When the Dallas Mavericks aren't meandering around Anthony Davis trade talks, they're focusing on the best way to construct an NBA championship contender around top pick Cooper Flagg. And those latter plans are the primary reason why the Mavs won't return any calls they receive on fourth-year guard Max Christie between now and the Feb. 5 trade deadline.
As NBA insider Marc Stein reported, Christie has emerged as a "prize member" of Dallas' post-Luka Doncic core. In fact, the Mavs' main focus for Christie during trade season is helping him get "an invite to the league's annual three-point contest at All-Star Weekend."
While there is surely a price point at which Dallas would have to consider a deal, it's almost certainly set so impossibly high that no one will ever offer it. Christie as, in other words, likely functionally untouchable—as he should be.
Max Christie is the Mavericks' clearest long-term fit with Cooper Flagg.
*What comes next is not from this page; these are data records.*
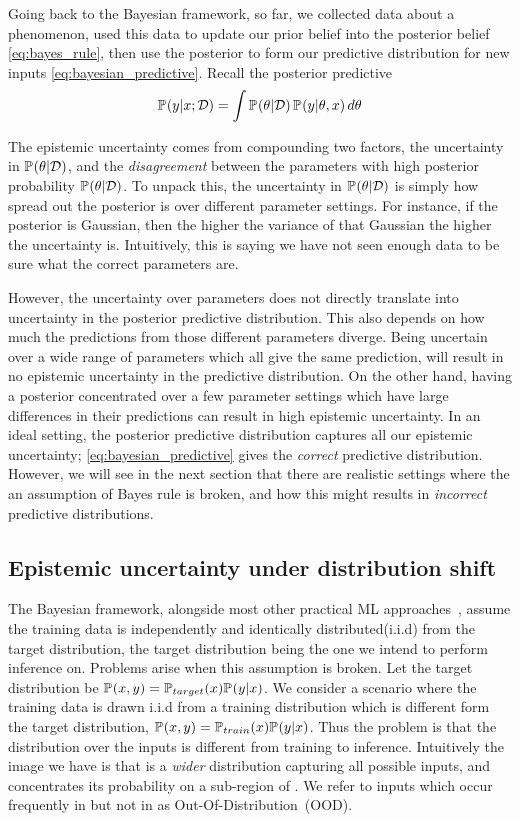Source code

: Going back to the Bayesian framework, so far, we collected data about a phenomenon, used this data to update our prior belief into the posterior belief \cref{eq:bayes_rule}, then use the posterior to form our predictive distribution for new inputs \cref{eq:bayesian_predictive}.
Recall the posterior predictive
$$
    \pdf{y|x; \mathcal{D}}=  \int \pdf{\theta | \mathcal{D}}\, \pdf{y|\theta, x} \, d\theta
$$


The epistemic uncertainty comes from compounding two factors, the uncertainty in $\pdf{\theta | \mathcal{D}}$, and the \emph{disagreement} between the parameters with high posterior probability  $\pdf{\theta | \mathcal{D}}$. 
To unpack this, the uncertainty in $\pdf{\theta | \mathcal{D}}$ is simply how spread out the posterior is over different parameter settings. For instance, if the posterior is Gaussian, then the higher the variance of that Gaussian the higher the uncertainty is. Intuitively, this is saying we have not seen enough data to be sure what the correct parameters are.

However, the uncertainty over parameters does not directly translate into uncertainty in the posterior predictive distribution. This also depends on how much the predictions from those different parameters diverge. Being uncertain over a wide range of parameters which all give the same prediction, will result in no epistemic uncertainty in the predictive distribution. On the other hand, having a posterior concentrated over a few parameter settings which have large differences in their predictions can result in high epistemic uncertainty. In an ideal setting, the posterior predictive distribution captures all our epistemic uncertainty; \cref{eq:bayesian_predictive} gives the \emph{correct} predictive distribution. However, we will see in the next section that there are realistic settings where the an assumption of Bayes rule is broken, and how this might results in \emph{incorrect} predictive distributions. 


\subsection{Epistemic uncertainty under distribution shift}
The Bayesian framework, alongside most other practical ML approaches~\citep[chapter~5]{goodfellow2016deep}, assume the training data is independently and identically distributed(i.i.d) from the target distribution, the target distribution being the one we intend to perform inference on. Problems arise when this assumption is broken.
Let the target distribution be $\pdf{x,y} = \pdf[target]{x} \pdf{y|x}$.
We consider a scenario where the training data is drawn i.i.d from a training distribution which is different form the target distribution, $\pdf{x,y} = \pdf[train]{x} \pdf{y|x}$. Thus the problem is that the distribution over the inputs is different from training to inference. 
Intuitively the image we have is that  is a \emph{wider} distribution capturing all possible inputs, and  concentrates its probability on a sub-region of . We refer to inputs which occur frequently in  but not in  as Out-Of-Distribution~(OOD).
The Mavs probably have some curiosity—even if only a morbid one—about how Flagg might look alongside healthy versions of Davis and Kyrie Irving. They also surely have an understanding that Flagg should be their primary focus now, and his best basketball days are way ahead of him.
In other words, they'll have to prioritize his future over their present at some point, probably sooner than later. And as soon as that switch flips, they'll have to confront the fact that they're basically working with a blank-slate supporting cast around their prized prospect.
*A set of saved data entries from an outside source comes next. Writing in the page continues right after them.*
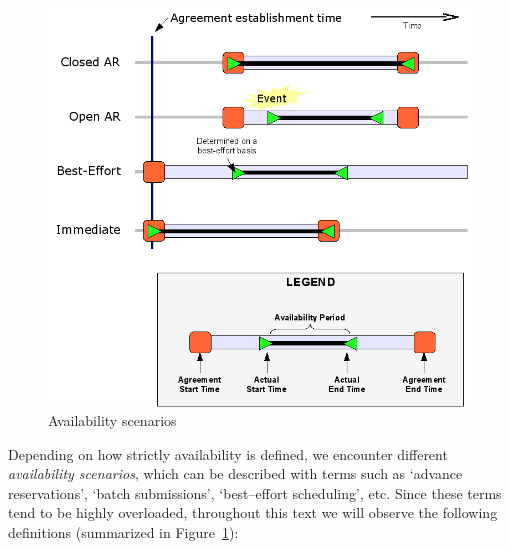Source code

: \begin{figure}
  \begin{center}
    \includegraphics[width=\textwidth]{figures/availability.png}
    \caption{Availability scenarios}
    \label{fig:availability}
  \end{center}
\end{figure}

Depending on how strictly availability is defined, we encounter different \emph{availability scenarios}, which can be described with terms such as `advance reservations', `batch submissions', `best--effort scheduling', etc. Since these terms tend to be highly overloaded, throughout this text we will observe the following definitions (summarized in Figure~\ref{fig:availability}):


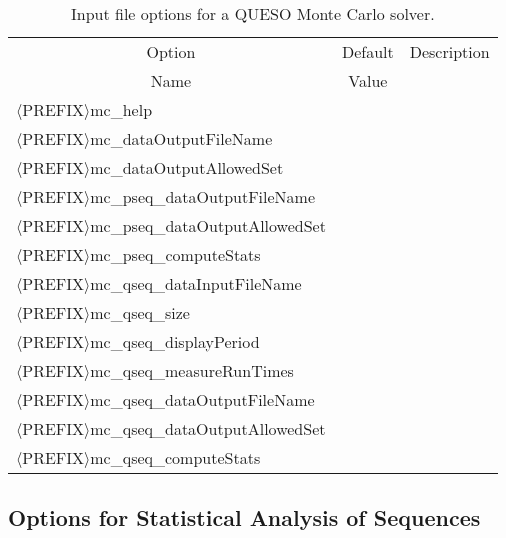 \begin{table}[!h]
\begin{center}
\begin{tabular}{|l|c|c|}
\hline
\multicolumn{1}{|c|}{Option}                            & Default & Description \\
\multicolumn{1}{|c|}{Name}                              & Value   &             \\
\hline
\hline
$\langle$PREFIX$\rangle$mc\_help                        &         &             \\
\hline
$\langle$PREFIX$\rangle$mc\_dataOutputFileName          &         &             \\
\hline
$\langle$PREFIX$\rangle$mc\_dataOutputAllowedSet        &         &             \\
\hline
$\langle$PREFIX$\rangle$mc\_pseq\_dataOutputFileName     &         &             \\
\hline
$\langle$PREFIX$\rangle$mc\_pseq\_dataOutputAllowedSet   &         &             \\
\hline
$\langle$PREFIX$\rangle$mc\_pseq\_computeStats           &         &             \\
\hline
$\langle$PREFIX$\rangle$mc\_qseq\_dataInputFileName      &         &             \\
\hline
$\langle$PREFIX$\rangle$mc\_qseq\_size                   &         &             \\
\hline
$\langle$PREFIX$\rangle$mc\_qseq\_displayPeriod          &         &             \\
\hline
$\langle$PREFIX$\rangle$mc\_qseq\_measureRunTimes        &         &             \\
\hline
$\langle$PREFIX$\rangle$mc\_qseq\_dataOutputFileName     &         &             \\
\hline
$\langle$PREFIX$\rangle$mc\_qseq\_dataOutputAllowedSet   &         &             \\
\hline
$\langle$PREFIX$\rangle$mc\_qseq\_computeStats           &         &             \\
\hline
\end{tabular}
\end{center}
\caption{
Input file options for a QUESO Monte Carlo solver.
}
\label{tab-monte-carlo-options}
\end{table}

\clearpage
\subsection{Options for Statistical Analysis of Sequences}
That basically qualifier is important, though. Because they shouldn't be starting from scratch, and if they keep Christie off-limits—and figure out how to help Dereck Lively II better elude the injury bug—then they won't be.
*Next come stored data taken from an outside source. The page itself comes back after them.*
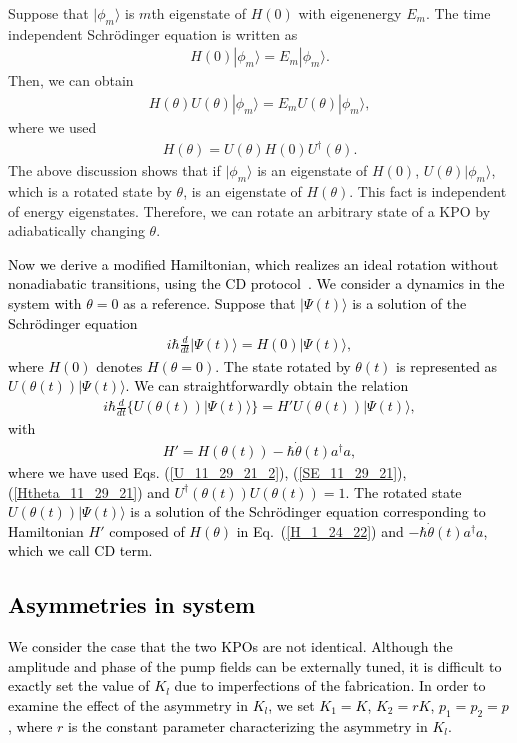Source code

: \documentclass[%
 reprint,
 amsmath,amssymb,
 aps,
pra,
]{revtex4-2}
\begin{document}
Suppose that $|\phi_m\rangle$ is $m$th eigenstate of $H(0)$ with eigenenergy $E_m$.
The time independent Schr\"{o}dinger equation is written as
\begin{eqnarray}
H(0) |\phi_m\rangle = E_m|\phi_m\rangle.
\end{eqnarray}
Then, we can obtain
\begin{eqnarray}
H(\theta) U(\theta) |\phi_m\rangle = E_m U(\theta) |\phi_m\rangle,
\end{eqnarray}
where we used 
\begin{eqnarray}
H(\theta) = U(\theta)  H({0}) U^\dagger(\theta).
\label{Htheta_11_29_21}
\end{eqnarray}
The above discussion shows that if $|\phi_m\rangle$ is an eigenstate of $H(0)$,
$U(\theta)|\phi_m\rangle$, which is a rotated state by $\theta$, is an eigenstate of $H(\theta)$.
This fact is independent of energy eigenstates.
Therefore, we can rotate an arbitrary state of a KPO by adiabatically changing $\theta$.

\textcolor{black}{Now we derive a modified Hamiltonian, which realizes an ideal rotation without nonadiabatic transitions, using the CD protocol~\cite{Rice2003}. 
We consider a dynamics in the system with $\theta=0$ as a reference.
Suppose that $|\Psi(t)\rangle$ is a solution of the Schr\"{o}dinger equation
\begin{eqnarray}
i\hbar \frac{d}{dt} |{\Psi}(t)\rangle = H(0)|\Psi(t)\rangle,
\label{SE_11_29_21}
\end{eqnarray}
where $H(0)$ denotes $H(\theta=0)$.
The state rotated by $\theta(t)$ is represented as $U(\theta(t))|\Psi(t)\rangle$.
We can straightforwardly obtain the relation
\begin{eqnarray}
i\hbar\frac{d}{dt} \big\{ U(\theta(t))|\Psi(t)\rangle \big\} = H' U(\theta(t)) |\Psi(t)\rangle,
\end{eqnarray}
with
\begin{eqnarray}
H' = H(\theta(t)) - \hbar \dot\theta(t) a^\dagger a,   
\end{eqnarray}
where we have used Eqs. (\ref{U_11_29_21_2}), (\ref{SE_11_29_21}), (\ref{Htheta_11_29_21}) and $U^\dagger (\theta(t)) U (\theta(t)) =1$.
The rotated state $U(\theta(t))|\Psi(t)\rangle$ is a solution of the Schr\"{o}dinger equation corresponding to Hamiltonian $H'$ composed of $H(\theta)$ in Eq.~(\ref{H_1_24_22}) and $- \hbar \dot\theta(t) a^\dagger a$, which we call CD term.
}

\textcolor{black}{
\section{Asymmetries in system}
\label{Asymmetry}
}
\textcolor{black}{We consider the case that the two KPOs are not identical.
Although the amplitude and phase of the pump fields can be externally tuned, it is difficult to exactly set the value of $K_l$ due to imperfections of the fabrication.
In order to examine the effect of the asymmetry in $K_l$, we set $K_1=K$, $K_2=rK$, $p_1=p_2=p$, where
$r$ is the constant parameter characterizing the asymmetry in $K_l$.}
\end{document}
Christie looks like a keeper in his own right, but that status becomes a no-brainer when considering his tailored fit with Flagg. When Dallas starts assembling its Flagg-focused puzzle, it'll prioritize defensive versatility and lights-out shooting. Christie already checks both boxes.
He's a perimeter pest with enough quickness to keep up with speedsters and enough length to bother bigger guards. On offense, he's a truly elite sharpshooter. Among the 88 players to hoist 200-plus long-range looks, only one player betters Christie's 45.5 percent splash rate.
He's an all-purpose marskman, too. He can feast on catch-and-shoot chances (a must for complementary shooters), but he's also comfortable creating his own pull-up shots, or zipping past closeouts to step into midrange shots or motor his way all to the basket. He can fill a support role, but he isn't lost when he ventures outside of it.
At 22 years old, he's also one of the few timeline fits with Flagg on this roster. The Mavericks probably haven't seen Christie's best yet, but they have seen enough to trust that he works well with their most important player. That knowledge should be more than enough to keep snoozing through all reasonable, rational trade calls for Christie.